## [Task to carry out]
Which lines in the records below contain the word "corresponding"? Copy each one out.

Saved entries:
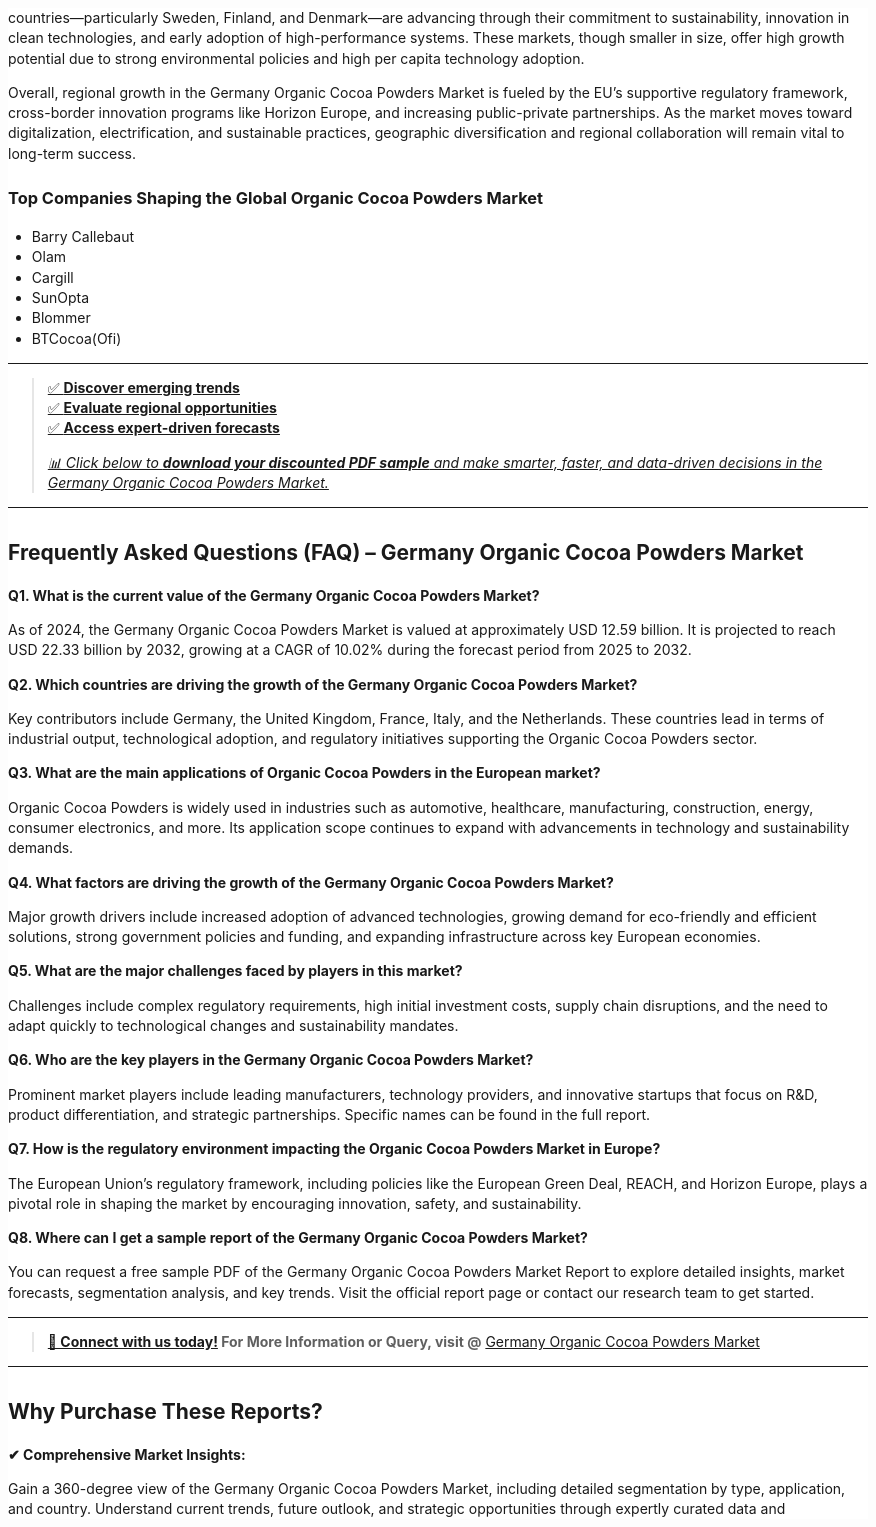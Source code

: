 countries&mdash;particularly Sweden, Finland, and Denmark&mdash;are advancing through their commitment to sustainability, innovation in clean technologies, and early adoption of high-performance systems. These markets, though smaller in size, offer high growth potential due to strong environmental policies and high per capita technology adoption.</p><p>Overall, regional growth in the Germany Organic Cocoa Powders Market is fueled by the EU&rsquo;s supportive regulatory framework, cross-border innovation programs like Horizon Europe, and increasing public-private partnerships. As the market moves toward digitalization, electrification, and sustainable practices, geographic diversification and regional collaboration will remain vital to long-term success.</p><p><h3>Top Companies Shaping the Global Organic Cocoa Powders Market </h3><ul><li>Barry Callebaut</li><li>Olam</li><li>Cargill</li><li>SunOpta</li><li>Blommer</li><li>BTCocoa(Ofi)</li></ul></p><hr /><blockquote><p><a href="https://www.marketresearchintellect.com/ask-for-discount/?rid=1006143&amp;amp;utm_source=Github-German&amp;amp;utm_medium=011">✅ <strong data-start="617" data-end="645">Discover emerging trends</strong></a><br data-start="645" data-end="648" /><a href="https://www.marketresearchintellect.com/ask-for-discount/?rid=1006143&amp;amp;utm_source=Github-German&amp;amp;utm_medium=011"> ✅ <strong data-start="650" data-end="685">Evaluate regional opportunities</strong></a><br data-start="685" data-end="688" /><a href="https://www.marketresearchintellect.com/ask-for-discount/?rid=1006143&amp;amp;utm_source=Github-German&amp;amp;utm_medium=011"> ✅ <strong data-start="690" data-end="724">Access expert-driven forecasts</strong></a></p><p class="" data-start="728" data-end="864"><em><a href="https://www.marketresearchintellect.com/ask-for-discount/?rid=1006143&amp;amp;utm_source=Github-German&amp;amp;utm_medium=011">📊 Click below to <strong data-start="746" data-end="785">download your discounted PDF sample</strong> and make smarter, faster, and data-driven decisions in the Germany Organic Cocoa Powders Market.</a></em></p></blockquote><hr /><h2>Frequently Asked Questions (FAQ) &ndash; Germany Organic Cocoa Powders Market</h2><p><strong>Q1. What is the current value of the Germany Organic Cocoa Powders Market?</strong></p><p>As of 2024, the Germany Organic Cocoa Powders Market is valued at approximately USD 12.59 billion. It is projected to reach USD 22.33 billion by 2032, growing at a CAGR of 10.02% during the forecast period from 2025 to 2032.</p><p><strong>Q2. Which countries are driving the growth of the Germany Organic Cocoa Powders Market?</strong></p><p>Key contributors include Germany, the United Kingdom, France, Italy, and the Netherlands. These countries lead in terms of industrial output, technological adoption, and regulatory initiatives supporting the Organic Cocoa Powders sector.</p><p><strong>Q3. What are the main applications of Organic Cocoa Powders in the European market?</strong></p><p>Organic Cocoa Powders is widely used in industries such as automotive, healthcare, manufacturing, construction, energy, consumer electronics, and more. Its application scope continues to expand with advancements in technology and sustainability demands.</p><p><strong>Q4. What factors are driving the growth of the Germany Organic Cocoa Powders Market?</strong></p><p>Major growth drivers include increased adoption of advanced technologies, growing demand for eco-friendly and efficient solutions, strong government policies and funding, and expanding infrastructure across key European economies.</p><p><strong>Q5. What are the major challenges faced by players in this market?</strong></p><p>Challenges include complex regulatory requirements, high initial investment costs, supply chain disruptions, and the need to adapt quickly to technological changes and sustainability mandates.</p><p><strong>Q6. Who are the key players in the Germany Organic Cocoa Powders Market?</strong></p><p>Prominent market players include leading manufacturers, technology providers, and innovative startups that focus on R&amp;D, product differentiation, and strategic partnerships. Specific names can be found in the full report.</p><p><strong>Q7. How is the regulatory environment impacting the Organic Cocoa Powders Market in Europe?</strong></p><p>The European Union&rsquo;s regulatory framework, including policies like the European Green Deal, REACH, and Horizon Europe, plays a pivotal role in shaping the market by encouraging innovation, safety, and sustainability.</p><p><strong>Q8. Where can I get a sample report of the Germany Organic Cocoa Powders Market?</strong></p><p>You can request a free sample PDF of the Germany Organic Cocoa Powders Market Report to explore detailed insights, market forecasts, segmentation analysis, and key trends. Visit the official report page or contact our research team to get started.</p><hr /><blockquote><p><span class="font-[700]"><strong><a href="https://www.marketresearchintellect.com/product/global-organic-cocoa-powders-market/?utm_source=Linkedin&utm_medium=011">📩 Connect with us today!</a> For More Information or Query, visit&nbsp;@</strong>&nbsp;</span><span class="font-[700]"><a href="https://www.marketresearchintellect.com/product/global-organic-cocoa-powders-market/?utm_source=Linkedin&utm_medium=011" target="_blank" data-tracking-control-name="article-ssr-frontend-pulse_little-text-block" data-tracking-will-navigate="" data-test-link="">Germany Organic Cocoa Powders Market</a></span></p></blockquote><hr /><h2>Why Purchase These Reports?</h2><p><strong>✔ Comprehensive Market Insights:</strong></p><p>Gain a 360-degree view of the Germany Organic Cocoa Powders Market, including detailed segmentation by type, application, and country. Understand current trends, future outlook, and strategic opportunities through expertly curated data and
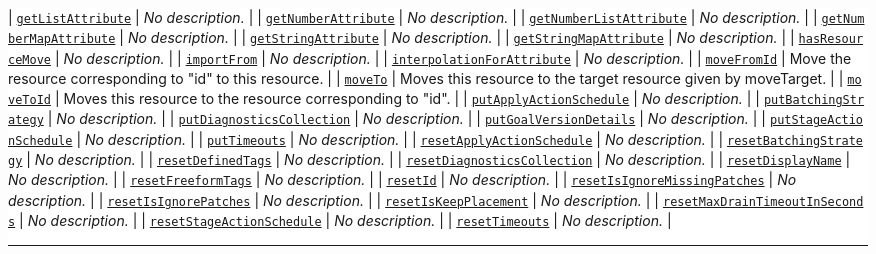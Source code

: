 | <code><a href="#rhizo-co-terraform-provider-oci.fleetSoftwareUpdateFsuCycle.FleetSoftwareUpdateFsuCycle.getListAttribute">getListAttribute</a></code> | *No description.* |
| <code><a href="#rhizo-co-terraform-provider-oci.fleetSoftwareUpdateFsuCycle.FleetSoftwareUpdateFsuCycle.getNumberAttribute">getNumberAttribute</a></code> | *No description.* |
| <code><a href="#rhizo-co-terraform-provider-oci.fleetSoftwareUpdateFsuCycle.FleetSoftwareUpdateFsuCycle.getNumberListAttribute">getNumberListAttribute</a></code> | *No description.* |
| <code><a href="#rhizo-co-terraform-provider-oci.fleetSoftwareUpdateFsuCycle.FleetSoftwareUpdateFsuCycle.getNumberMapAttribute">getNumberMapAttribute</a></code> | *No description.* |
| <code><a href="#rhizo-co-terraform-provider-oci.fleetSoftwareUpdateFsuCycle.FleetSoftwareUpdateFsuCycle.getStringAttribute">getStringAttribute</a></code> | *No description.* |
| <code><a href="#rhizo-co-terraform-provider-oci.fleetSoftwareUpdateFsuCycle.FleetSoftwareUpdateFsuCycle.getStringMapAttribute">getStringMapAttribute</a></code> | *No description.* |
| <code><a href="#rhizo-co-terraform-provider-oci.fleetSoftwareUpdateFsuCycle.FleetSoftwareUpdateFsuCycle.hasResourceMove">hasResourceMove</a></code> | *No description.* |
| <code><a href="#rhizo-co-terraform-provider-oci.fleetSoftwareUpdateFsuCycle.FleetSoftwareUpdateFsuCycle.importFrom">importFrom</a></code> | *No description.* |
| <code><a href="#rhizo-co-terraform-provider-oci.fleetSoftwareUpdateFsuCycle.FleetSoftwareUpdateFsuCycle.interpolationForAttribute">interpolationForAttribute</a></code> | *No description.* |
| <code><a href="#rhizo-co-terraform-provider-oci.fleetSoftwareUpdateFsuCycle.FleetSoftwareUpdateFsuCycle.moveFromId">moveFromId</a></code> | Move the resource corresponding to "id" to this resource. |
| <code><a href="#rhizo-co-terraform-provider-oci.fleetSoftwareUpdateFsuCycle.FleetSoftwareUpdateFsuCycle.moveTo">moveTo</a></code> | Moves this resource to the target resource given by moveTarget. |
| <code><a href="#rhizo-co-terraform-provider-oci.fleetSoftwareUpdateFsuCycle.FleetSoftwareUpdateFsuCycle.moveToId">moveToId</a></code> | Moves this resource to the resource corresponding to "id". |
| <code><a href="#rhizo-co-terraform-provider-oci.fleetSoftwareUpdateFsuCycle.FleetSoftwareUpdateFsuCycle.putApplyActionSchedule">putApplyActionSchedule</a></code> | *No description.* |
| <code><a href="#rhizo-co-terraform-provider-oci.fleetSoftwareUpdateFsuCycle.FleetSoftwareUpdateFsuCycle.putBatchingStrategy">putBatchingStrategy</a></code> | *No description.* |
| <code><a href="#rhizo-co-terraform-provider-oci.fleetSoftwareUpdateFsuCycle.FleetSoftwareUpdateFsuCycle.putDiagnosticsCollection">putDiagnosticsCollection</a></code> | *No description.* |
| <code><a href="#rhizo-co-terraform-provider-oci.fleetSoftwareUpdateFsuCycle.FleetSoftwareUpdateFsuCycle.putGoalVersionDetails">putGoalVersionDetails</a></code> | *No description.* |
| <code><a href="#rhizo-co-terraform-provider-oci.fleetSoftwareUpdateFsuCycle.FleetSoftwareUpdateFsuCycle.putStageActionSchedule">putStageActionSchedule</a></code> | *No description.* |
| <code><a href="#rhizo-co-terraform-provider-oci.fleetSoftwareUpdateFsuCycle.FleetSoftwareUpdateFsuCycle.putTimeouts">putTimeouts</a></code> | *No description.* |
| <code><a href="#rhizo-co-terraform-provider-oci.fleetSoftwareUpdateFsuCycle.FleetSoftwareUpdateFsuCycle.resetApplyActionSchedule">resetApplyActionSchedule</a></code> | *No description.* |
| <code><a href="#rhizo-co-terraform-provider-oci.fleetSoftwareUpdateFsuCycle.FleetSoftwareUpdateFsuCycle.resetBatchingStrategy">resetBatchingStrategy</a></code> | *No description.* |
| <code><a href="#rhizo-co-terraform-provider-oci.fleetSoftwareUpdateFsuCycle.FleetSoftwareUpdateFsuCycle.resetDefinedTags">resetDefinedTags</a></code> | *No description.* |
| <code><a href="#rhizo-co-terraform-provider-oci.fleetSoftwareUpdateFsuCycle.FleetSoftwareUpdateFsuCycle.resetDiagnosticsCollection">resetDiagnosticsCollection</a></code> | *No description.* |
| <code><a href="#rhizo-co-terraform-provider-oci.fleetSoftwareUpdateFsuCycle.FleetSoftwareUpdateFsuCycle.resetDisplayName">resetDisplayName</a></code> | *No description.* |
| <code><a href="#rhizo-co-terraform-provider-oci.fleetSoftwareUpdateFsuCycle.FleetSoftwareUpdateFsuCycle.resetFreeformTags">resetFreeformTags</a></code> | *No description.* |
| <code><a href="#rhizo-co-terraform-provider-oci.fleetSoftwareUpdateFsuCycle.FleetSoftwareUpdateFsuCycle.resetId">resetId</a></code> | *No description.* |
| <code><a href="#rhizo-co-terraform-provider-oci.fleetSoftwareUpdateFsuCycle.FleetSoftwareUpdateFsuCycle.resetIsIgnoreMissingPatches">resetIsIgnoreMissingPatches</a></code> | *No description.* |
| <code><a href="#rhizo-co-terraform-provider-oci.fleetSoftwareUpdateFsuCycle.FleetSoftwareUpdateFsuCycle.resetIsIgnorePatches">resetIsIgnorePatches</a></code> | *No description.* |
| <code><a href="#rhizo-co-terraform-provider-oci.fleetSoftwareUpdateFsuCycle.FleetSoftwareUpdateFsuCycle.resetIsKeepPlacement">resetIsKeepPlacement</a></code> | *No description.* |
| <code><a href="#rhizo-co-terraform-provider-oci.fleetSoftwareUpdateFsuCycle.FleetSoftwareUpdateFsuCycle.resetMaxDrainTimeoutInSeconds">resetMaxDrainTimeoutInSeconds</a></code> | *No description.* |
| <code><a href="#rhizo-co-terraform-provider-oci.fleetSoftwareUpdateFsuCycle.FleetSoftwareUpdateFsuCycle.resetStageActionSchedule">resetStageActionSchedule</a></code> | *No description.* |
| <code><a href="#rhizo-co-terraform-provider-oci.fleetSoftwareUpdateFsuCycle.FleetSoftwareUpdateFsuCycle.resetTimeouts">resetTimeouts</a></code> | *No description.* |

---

## [Solution]
| <code><a href="#rhizo-co-terraform-provider-oci.fleetSoftwareUpdateFsuCycle.FleetSoftwareUpdateFsuCycle.moveFromId">moveFromId</a></code> | Move the resource corresponding to "id" to this resource. |
| <code><a href="#rhizo-co-terraform-provider-oci.fleetSoftwareUpdateFsuCycle.FleetSoftwareUpdateFsuCycle.moveToId">moveToId</a></code> | Moves this resource to the resource corresponding to "id". |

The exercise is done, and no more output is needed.